On July 29, 1933, during the May, 1933, term of said court, the court by order made and entered of record refused to issue an alternative writ and dismissed the petition. Thereafter, on August 2, 1933, during the May, 1933, term of said court, appellant filed a motion for new trial, and the cause was continued on said motion to the February, 1934, term of said court. Thereafter, on February 5, 1934, and during the February, 1934, term of said court, said motion for new trial was overruled. Thereafter, on February 15, 1934, and during the February, 1934, term of said court, on application of appellant, an appeal was granted to this court.

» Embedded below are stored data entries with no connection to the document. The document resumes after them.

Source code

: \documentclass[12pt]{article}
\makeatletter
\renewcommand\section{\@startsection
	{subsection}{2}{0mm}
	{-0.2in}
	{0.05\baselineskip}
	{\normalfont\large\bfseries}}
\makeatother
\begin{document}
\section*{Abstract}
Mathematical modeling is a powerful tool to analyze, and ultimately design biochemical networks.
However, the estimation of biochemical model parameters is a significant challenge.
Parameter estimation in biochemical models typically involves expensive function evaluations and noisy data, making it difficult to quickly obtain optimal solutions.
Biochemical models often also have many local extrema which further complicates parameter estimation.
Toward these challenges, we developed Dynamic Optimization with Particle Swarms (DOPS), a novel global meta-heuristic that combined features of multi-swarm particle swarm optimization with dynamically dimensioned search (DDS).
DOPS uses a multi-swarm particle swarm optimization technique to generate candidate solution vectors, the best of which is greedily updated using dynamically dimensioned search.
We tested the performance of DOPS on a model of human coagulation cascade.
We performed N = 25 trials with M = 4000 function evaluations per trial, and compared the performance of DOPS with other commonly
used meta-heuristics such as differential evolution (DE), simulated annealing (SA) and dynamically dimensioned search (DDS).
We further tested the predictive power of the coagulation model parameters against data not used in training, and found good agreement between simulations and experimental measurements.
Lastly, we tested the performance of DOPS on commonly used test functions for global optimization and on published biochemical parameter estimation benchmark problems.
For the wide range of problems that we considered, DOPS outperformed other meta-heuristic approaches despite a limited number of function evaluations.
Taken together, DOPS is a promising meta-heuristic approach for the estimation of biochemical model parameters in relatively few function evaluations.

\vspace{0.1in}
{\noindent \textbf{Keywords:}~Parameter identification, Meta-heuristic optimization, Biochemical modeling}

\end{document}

[1] An appeal in this character of a case is provided for by Section 10705, Revised Statutes 1929. The pertinent part of that section reads as follows:

"If the Secretary of State shall refuse to accept and file any petitions for the initiative or for the referendum, any citizen may apply, within ten days after such refusal, to the circuit court for a writ of mandamus to compel him to do so. . . . All such suits shall be advanced on the court docket and heard and decided by the court as quickly as possible. Either party may appeal to the Supreme Court within ten days after a decision is rendered."

It is not necessary in this case to determine whether the statute providing that either party may appeal within ten days after a decision is rendered, is merely directory or mandatory. Under either view the appeal was not taken in time. A reference to the statement of facts will show that the appeal was not taken within ten days after the decision was rendered. Neither was it taken at the same term at which the decision was rendered. This being true, the appeal was not taken in time unless the motion for new trial carried the case over from the judgment term to the subsequent February, 1934, term at which the appeal was granted.

Upon an inspection of the petition for the writ, the court by order entered of record refused to issue an alternative writ and dismissed the petition. A refusal to issue an alternative writ is a holding that the petition did not state facts sufficient to authorize the issuance of the writ. Otherwise stated, it is a holding that the petition did not state facts sufficient to constitute a cause of action. A motion for new trial was not necessary to a review of such action on the part of the trial court. [State ex rel. v. Burton, 283 Mo. 41, 222 S.W. 844, and cases cited.] Where a motion for new trial is not necessary to a review of the alleged errors of the trial court, it is a useless piece of paper, it performs no function whatever, and for that reason the continuance of a cause on such a motion does not carry the case beyond the judgment term. [State ex rel. May Department *Page 489 Stores Co. v. Haid, 327 Mo. 567, 38 S.W.2d 44.] Such is the situation in this case.

For the reasons stated, the attempted appeal herein should be dismissed. It is so ordered. All concur.